Abstract Background: Although the safety of mesenchymal stroma/stem cells (MSCs)-based therapies had already extensively demonstrated, non-clinical biodistribution studies are essential for predicting the safety and efficacy of these cells. Herein we assessed the biodistribution of human immature dental pulp stem cells (hIDPSCs), which has investigated as a candidate for the treatment of Huntington’s disease (HD). Method: For this, we intravenously transplanted hIDPSCs transfected with luciferase or labeled with magnetic nanoparticle in C57BL/6 mice and performed the bioluminescence image (BLI) or inductively coupled plasma mass spectrometer (ICP-MS) to quantity in vivo and ex vivo biodistribution after 4h, 24h, 3, 7, and 30 days of the hIDPSCs administration.

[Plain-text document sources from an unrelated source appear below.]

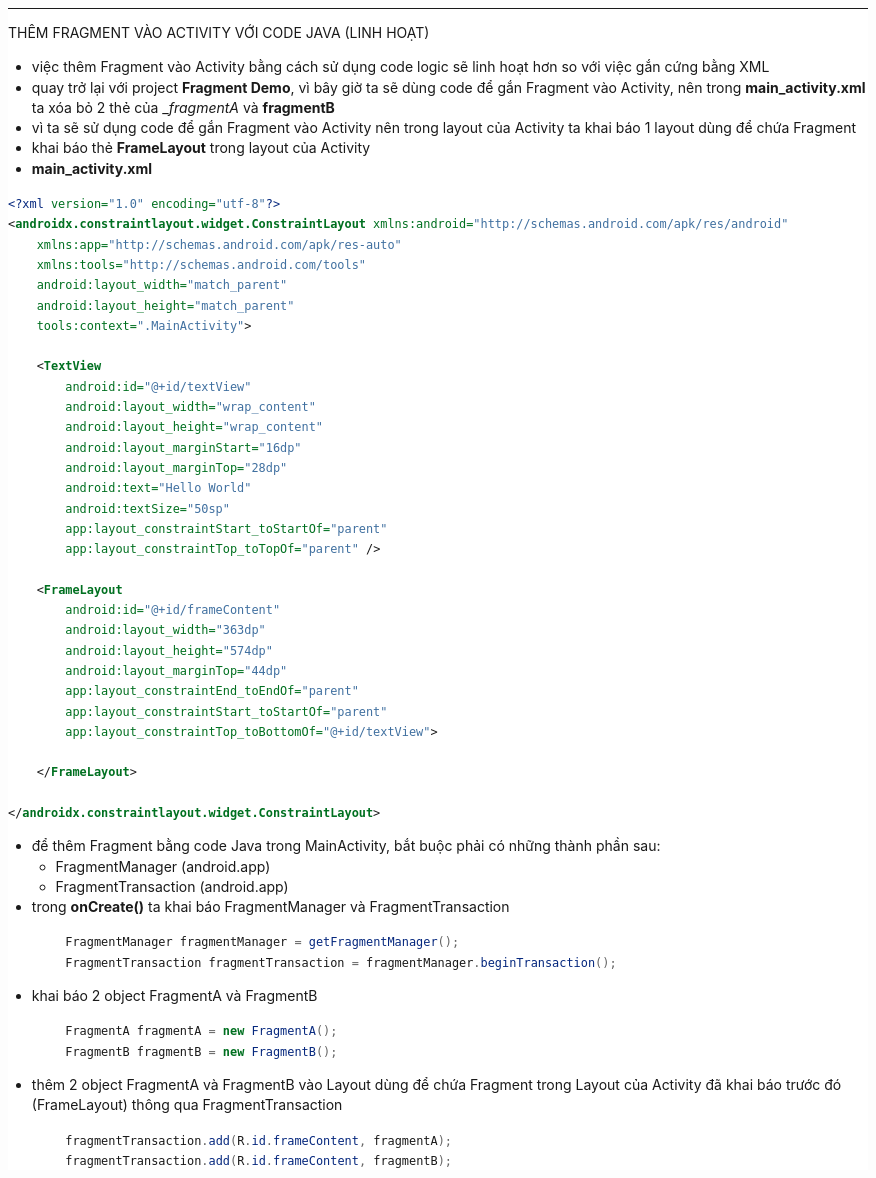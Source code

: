 ___

THÊM FRAGMENT VÀO ACTIVITY VỚI CODE JAVA (LINH HOẠT)

- việc thêm Fragment vào Activity bằng cách sử dụng code logic sẽ linh hoạt hơn so với việc gắn cứng bằng XML
- quay trở lại với project __Fragment Demo__, vì bây giờ ta sẽ dùng code để gắn Fragment vào Activity, nên trong __main_activity.xml__ ta xóa bỏ 2 thẻ của __fragmentA_ và __fragmentB__
- vì ta sẽ sử dụng code để gắn Fragment vào Activity nên trong layout của Activity ta khai báo 1 layout dùng để chứa Fragment
- khai báo thẻ __FrameLayout__ trong layout của Activity
- __main_activity.xml__
```xml
<?xml version="1.0" encoding="utf-8"?>
<androidx.constraintlayout.widget.ConstraintLayout xmlns:android="http://schemas.android.com/apk/res/android"
    xmlns:app="http://schemas.android.com/apk/res-auto"
    xmlns:tools="http://schemas.android.com/tools"
    android:layout_width="match_parent"
    android:layout_height="match_parent"
    tools:context=".MainActivity">

    <TextView
        android:id="@+id/textView"
        android:layout_width="wrap_content"
        android:layout_height="wrap_content"
        android:layout_marginStart="16dp"
        android:layout_marginTop="28dp"
        android:text="Hello World"
        android:textSize="50sp"
        app:layout_constraintStart_toStartOf="parent"
        app:layout_constraintTop_toTopOf="parent" />

    <FrameLayout
    	android:id="@+id/frameContent"
        android:layout_width="363dp"
        android:layout_height="574dp"
        android:layout_marginTop="44dp"
        app:layout_constraintEnd_toEndOf="parent"
        app:layout_constraintStart_toStartOf="parent"
        app:layout_constraintTop_toBottomOf="@+id/textView">

    </FrameLayout>

</androidx.constraintlayout.widget.ConstraintLayout>
```

- để thêm Fragment bằng code Java trong MainActivity, bắt buộc phải có những thành phần sau:
	- FragmentManager (android.app)
	- FragmentTransaction (android.app)
- trong __onCreate()__ ta khai báo FragmentManager và FragmentTransaction
```java
        FragmentManager fragmentManager = getFragmentManager();
        FragmentTransaction fragmentTransaction = fragmentManager.beginTransaction();
```
- khai báo 2 object FragmentA và FragmentB
```java
        FragmentA fragmentA = new FragmentA();
        FragmentB fragmentB = new FragmentB();
```
- thêm 2 object FragmentA và FragmentB vào Layout dùng để chứa Fragment trong Layout của Activity đã khai báo trước đó (FrameLayout) thông qua FragmentTransaction
```java
        fragmentTransaction.add(R.id.frameContent, fragmentA);
        fragmentTransaction.add(R.id.frameContent, fragmentB);
```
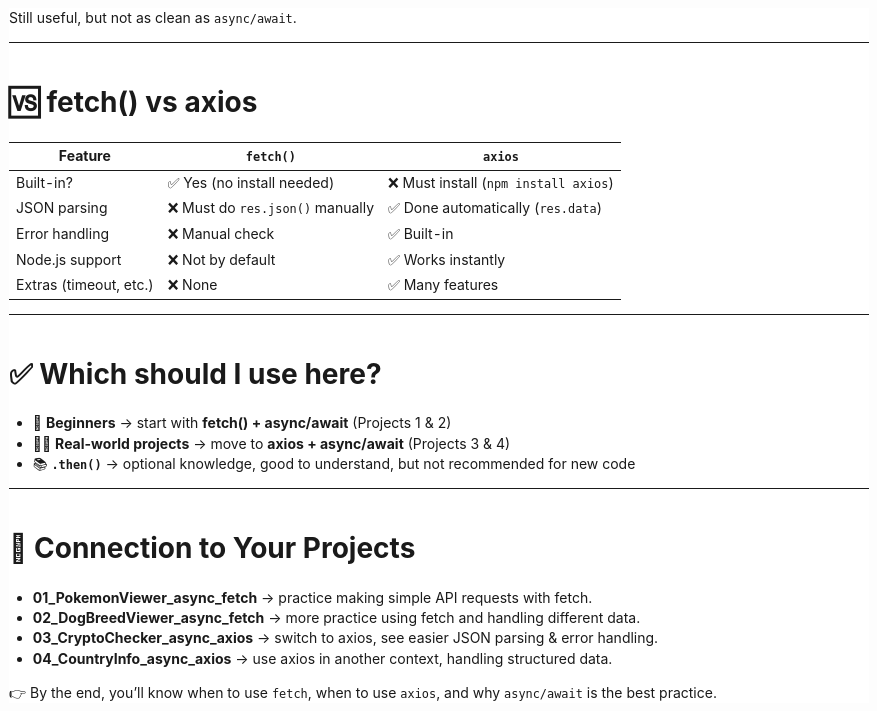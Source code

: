 Still useful, but not as clean as `async/await`.

---

# 🆚 fetch() vs axios

| Feature                | `fetch()`                        | `axios`                               |
| ---------------------- | -------------------------------- | ------------------------------------- |
| Built-in?              | ✅ Yes (no install needed)       | ❌ Must install (`npm install axios`) |
| JSON parsing           | ❌ Must do `res.json()` manually | ✅ Done automatically (`res.data`)    |
| Error handling         | ❌ Manual check                  | ✅ Built-in                           |
| Node.js support        | ❌ Not by default                | ✅ Works instantly                    |
| Extras (timeout, etc.) | ❌ None                          | ✅ Many features                      |

---

# ✅ Which should I use here?

- 👶 **Beginners** → start with **fetch() + async/await** (Projects 1 & 2)
- 🧑‍💻 **Real-world projects** → move to **axios + async/await** (Projects 3 & 4)
- 📚 **`.then()`** → optional knowledge, good to understand, but not recommended for new code

---

# 🎯 Connection to Your Projects

- **01_PokemonViewer_async_fetch** → practice making simple API requests with fetch.
- **02_DogBreedViewer_async_fetch** → more practice using fetch and handling different data.
- **03_CryptoChecker_async_axios** → switch to axios, see easier JSON parsing & error handling.
- **04_CountryInfo_async_axios** → use axios in another context, handling structured data.

👉 By the end, you’ll know when to use `fetch`, when to use `axios`, and why `async/await` is the best practice.
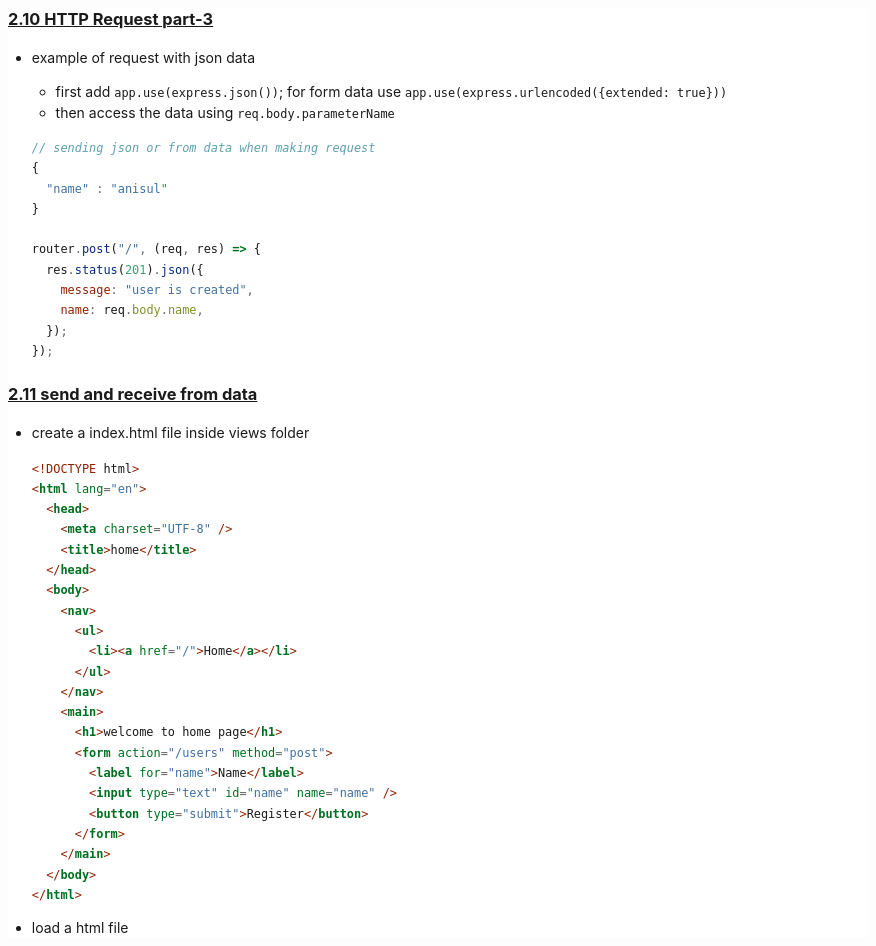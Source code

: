 ### [2.10 HTTP Request part-3](https://youtu.be/141Q7XhGGS8)

- example of request with json data

  - first add `app.use(express.json())`; for form data use `app.use(express.urlencoded({extended: true}))`
  - then access the data using `req.body.parameterName`

  ```js
  // sending json or from data when making request
  {
    "name" : "anisul"
  }

  router.post("/", (req, res) => {
    res.status(201).json({
      message: "user is created",
      name: req.body.name,
    });
  });
  ```

### [2.11 send and receive from data](https://youtu.be/GXkth_xoG64)

- create a index.html file inside views folder

  ```html
  <!DOCTYPE html>
  <html lang="en">
    <head>
      <meta charset="UTF-8" />
      <title>home</title>
    </head>
    <body>
      <nav>
        <ul>
          <li><a href="/">Home</a></li>
        </ul>
      </nav>
      <main>
        <h1>welcome to home page</h1>
        <form action="/users" method="post">
          <label for="name">Name</label>
          <input type="text" id="name" name="name" />
          <button type="submit">Register</button>
        </form>
      </main>
    </body>
  </html>
  ```

- load a html file
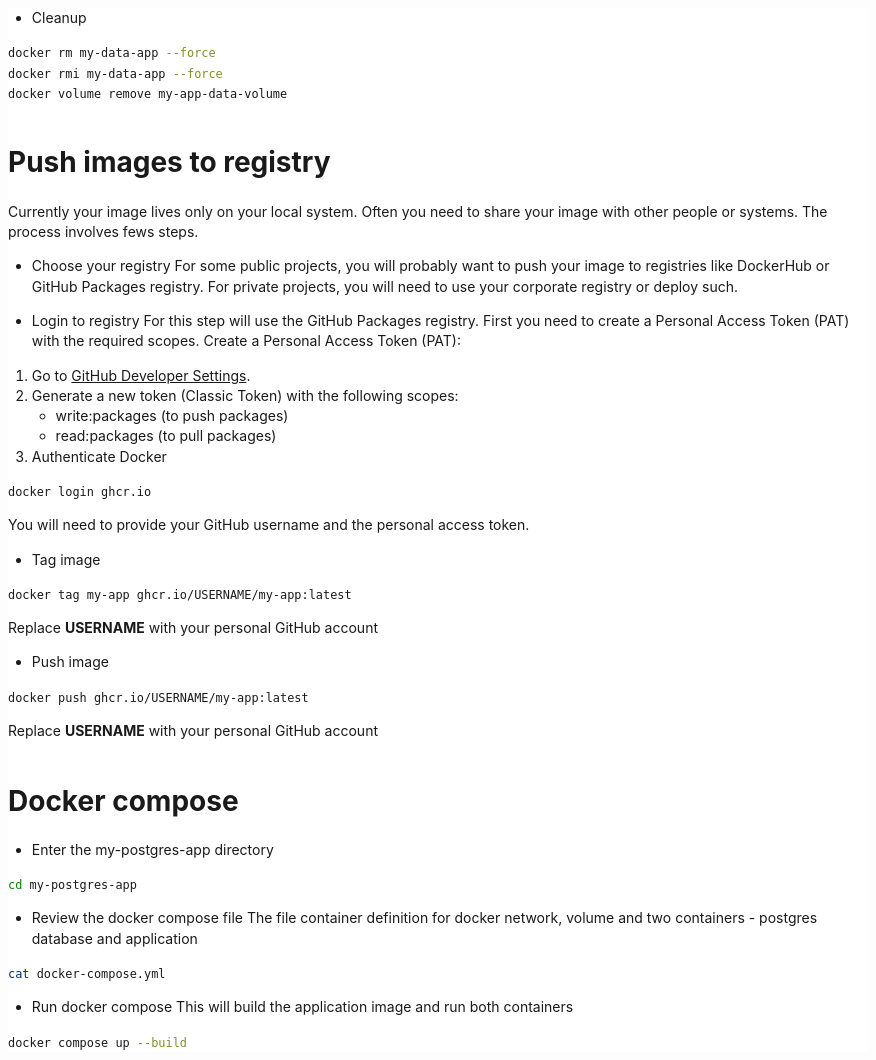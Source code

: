 * Cleanup
```bash
docker rm my-data-app --force
docker rmi my-data-app --force
docker volume remove my-app-data-volume
```

# Push images to registry
Currently your image lives only on your local system. Often you need to share your image with other people or systems. The process involves fews steps.

* Choose your registry
For some public projects, you will probably want to push your image to registries like DockerHub or GitHub Packages registry. For private projects, you will need to use your corporate registry or deploy such. 

* Login to registry
For this step will use the GitHub Packages registry. First you need to create a Personal Access Token (PAT) with the required scopes.
Create a Personal Access Token (PAT):

1. Go to [GitHub Developer Settings](https://github.com/settings/tokens/new).
2. Generate a new token (Classic Token) with the following scopes:
    - write:packages (to push packages)
    - read:packages (to pull packages)
3. Authenticate Docker
```bash
docker login ghcr.io
```
You will need to provide your GitHub username and the personal access token.

* Tag image
```bash
docker tag my-app ghcr.io/USERNAME/my-app:latest
```
Replace **USERNAME** with your personal GitHub account

* Push image
```bash
docker push ghcr.io/USERNAME/my-app:latest
```
Replace **USERNAME** with your personal GitHub account

# Docker compose
* Enter the my-postgres-app directory
```bash
cd my-postgres-app
```
* Review the docker compose file
The file container definition for docker network, volume and two containers - postgres database and application
```bash
cat docker-compose.yml 
```

* Run docker compose
This will build the application image and run both containers
```bash
docker compose up --build
```
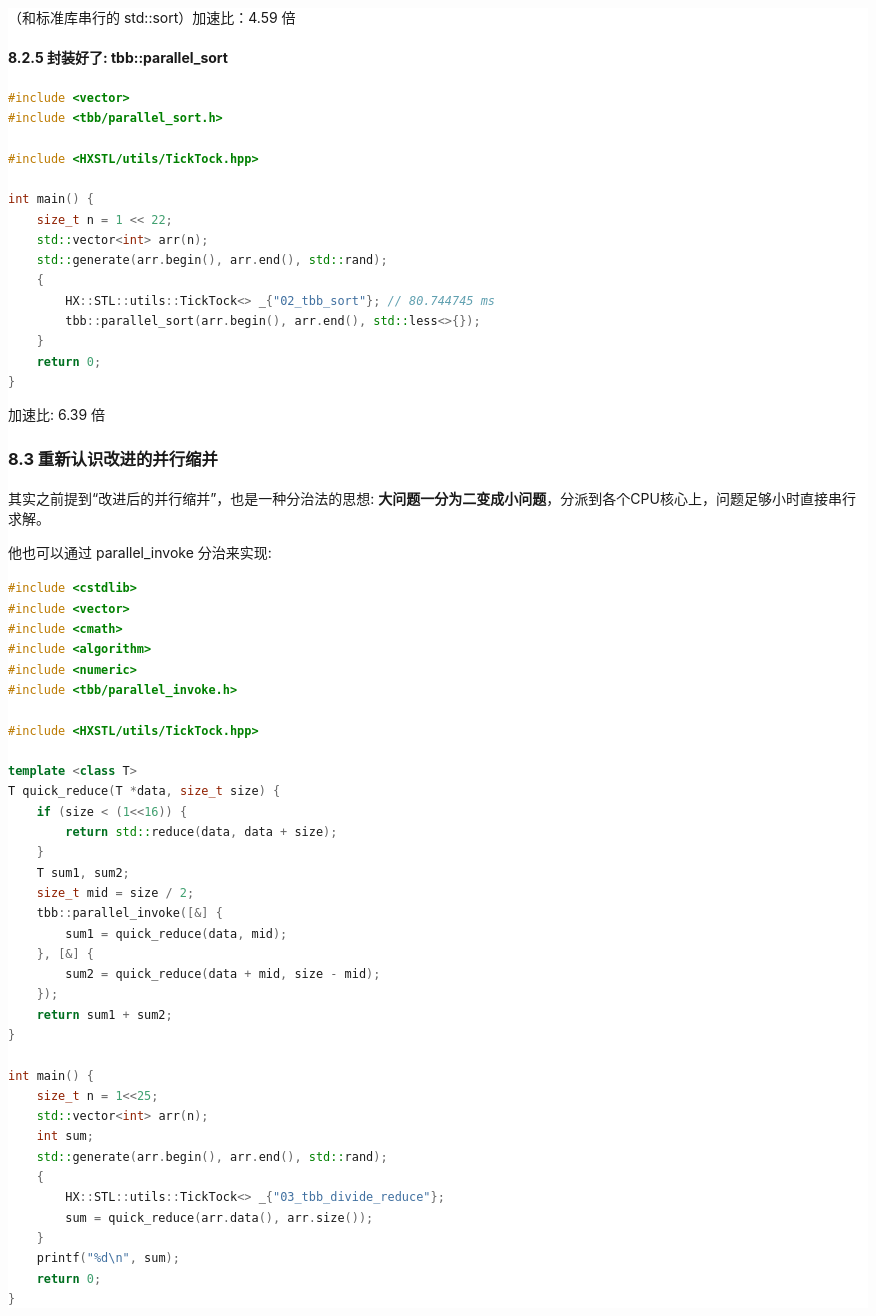 （和标准库串行的 std::sort）加速比：4.59 倍

#### 8.2.5 封装好了: tbb::parallel_sort

```C++
#include <vector>
#include <tbb/parallel_sort.h>

#include <HXSTL/utils/TickTock.hpp>

int main() {
    size_t n = 1 << 22;
    std::vector<int> arr(n);
    std::generate(arr.begin(), arr.end(), std::rand);
    {
        HX::STL::utils::TickTock<> _{"02_tbb_sort"}; // 80.744745 ms
        tbb::parallel_sort(arr.begin(), arr.end(), std::less<>{});
    }
    return 0;
}
```

加速比: 6.39 倍

### 8.3 重新认识改进的并行缩并
其实之前提到“改进后的并行缩并”，也是一种分治法的思想: **大问题一分为二变成小问题**，分派到各个CPU核心上，问题足够小时直接串行求解。

他也可以通过 parallel_invoke 分治来实现:

```C++
#include <cstdlib>
#include <vector>
#include <cmath>
#include <algorithm>
#include <numeric>
#include <tbb/parallel_invoke.h>

#include <HXSTL/utils/TickTock.hpp>

template <class T>
T quick_reduce(T *data, size_t size) {
    if (size < (1<<16)) {
        return std::reduce(data, data + size);
    }
    T sum1, sum2;
    size_t mid = size / 2;
    tbb::parallel_invoke([&] {
        sum1 = quick_reduce(data, mid);
    }, [&] {
        sum2 = quick_reduce(data + mid, size - mid);
    });
    return sum1 + sum2;
}

int main() {
    size_t n = 1<<25;
    std::vector<int> arr(n);
    int sum;
    std::generate(arr.begin(), arr.end(), std::rand);
    {
        HX::STL::utils::TickTock<> _{"03_tbb_divide_reduce"};
        sum = quick_reduce(arr.data(), arr.size());
    }
    printf("%d\n", sum);
    return 0;
}
```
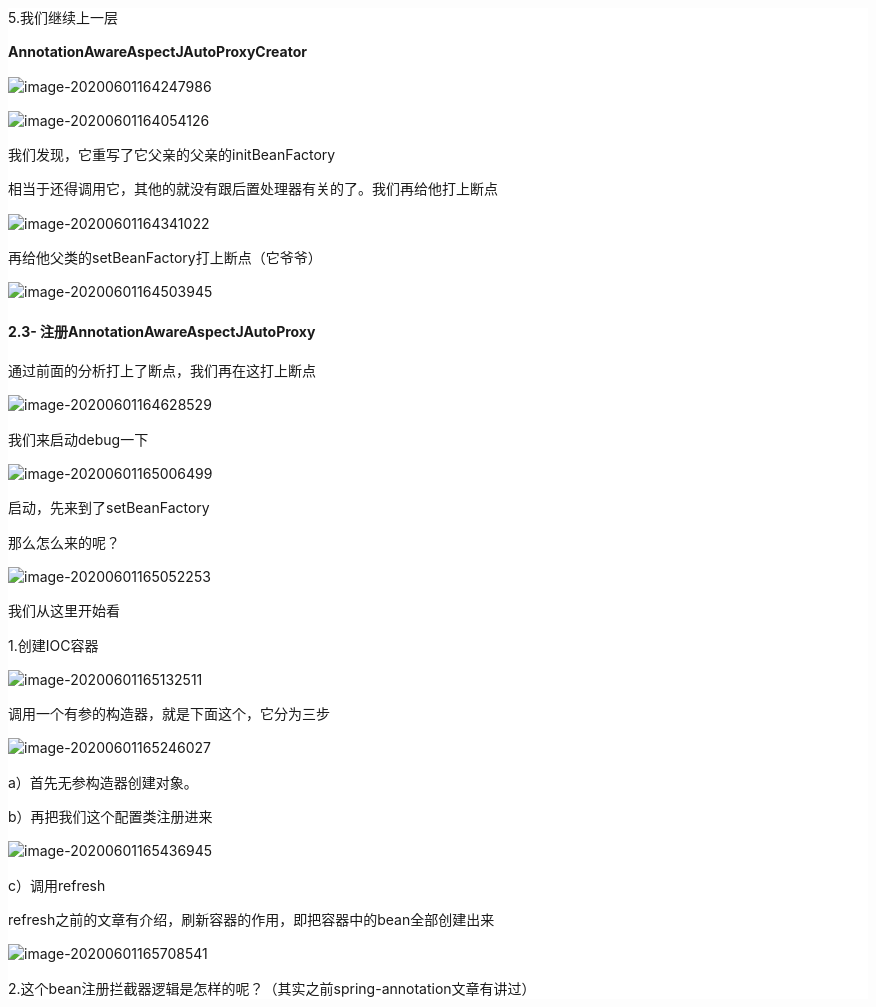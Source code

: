 5.我们继续上一层

**AnnotationAwareAspectJAutoProxyCreator**

![image-20200601164247986](https://cdn.jsdelivr.net/gh/1392517138/imgRepository@master/image-20200601164247986.png)

![image-20200601164054126](https://cdn.jsdelivr.net/gh/1392517138/imgRepository@master/image-20200601164054126.png)

我们发现，它重写了它父亲的父亲的initBeanFactory

相当于还得调用它，其他的就没有跟后置处理器有关的了。我们再给他打上断点

![image-20200601164341022](https://cdn.jsdelivr.net/gh/1392517138/imgRepository@master/image-20200601164341022.png)

再给他父类的setBeanFactory打上断点（它爷爷）

![image-20200601164503945](https://cdn.jsdelivr.net/gh/1392517138/imgRepository@master/image-20200601164503945.png)

#### 2.3- 注册AnnotationAwareAspectJAutoProxy

通过前面的分析打上了断点，我们再在这打上断点

![image-20200601164628529](https://cdn.jsdelivr.net/gh/1392517138/imgRepository@master/image-20200601164628529.png)

我们来启动debug一下

![image-20200601165006499](https://cdn.jsdelivr.net/gh/1392517138/imgRepository@master/image-20200601165006499.png)

启动，先来到了setBeanFactory

那么怎么来的呢？

![image-20200601165052253](https://cdn.jsdelivr.net/gh/1392517138/imgRepository@master/image-20200601165052253.png)

我们从这里开始看

1.创建IOC容器

![image-20200601165132511](https://cdn.jsdelivr.net/gh/1392517138/imgRepository@master/image-20200601165132511.png)

调用一个有参的构造器，就是下面这个，它分为三步

![image-20200601165246027](https://cdn.jsdelivr.net/gh/1392517138/imgRepository@master/image-20200601165246027.png)

a）首先无参构造器创建对象。

b）再把我们这个配置类注册进来

![image-20200601165436945](https://cdn.jsdelivr.net/gh/1392517138/imgRepository@master/image-20200601165436945.png)

c）调用refresh

refresh之前的文章有介绍，刷新容器的作用，即把容器中的bean全部创建出来

![image-20200601165708541](https://cdn.jsdelivr.net/gh/1392517138/imgRepository@master/image-20200601165708541.png)

2.这个bean注册拦截器逻辑是怎样的呢？（其实之前spring-annotation文章有讲过）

Results: BLI’s results showed the presence of hIDPSCs in the chest, lungs, and head after 4h, 24 h, and 3 days of the cell transplantation. No bioluminescent signal was observed in the chest or head on days 7 and 30 days. The ICP-MS’s results showed that the hIDPSCs engraft into the liver, kidney, heart, and lungs. However, the number of hIDPSCs in these sites significantly reduced from the seventh day, being undetectable on the 30th day. By contrast, we observed that the hIDPSCs not only engrafted into the brain, but also remain in this organ for 30 days. Conclusion: These data provide evidence that the hIDPSCs successfully engraft and remain in the brain for until 30 days after the cell transplantation, demonstrating that these cells can migrate and homing to the brain, being a useful candidate for the treatment of neurodegenerative disorders, such as HD.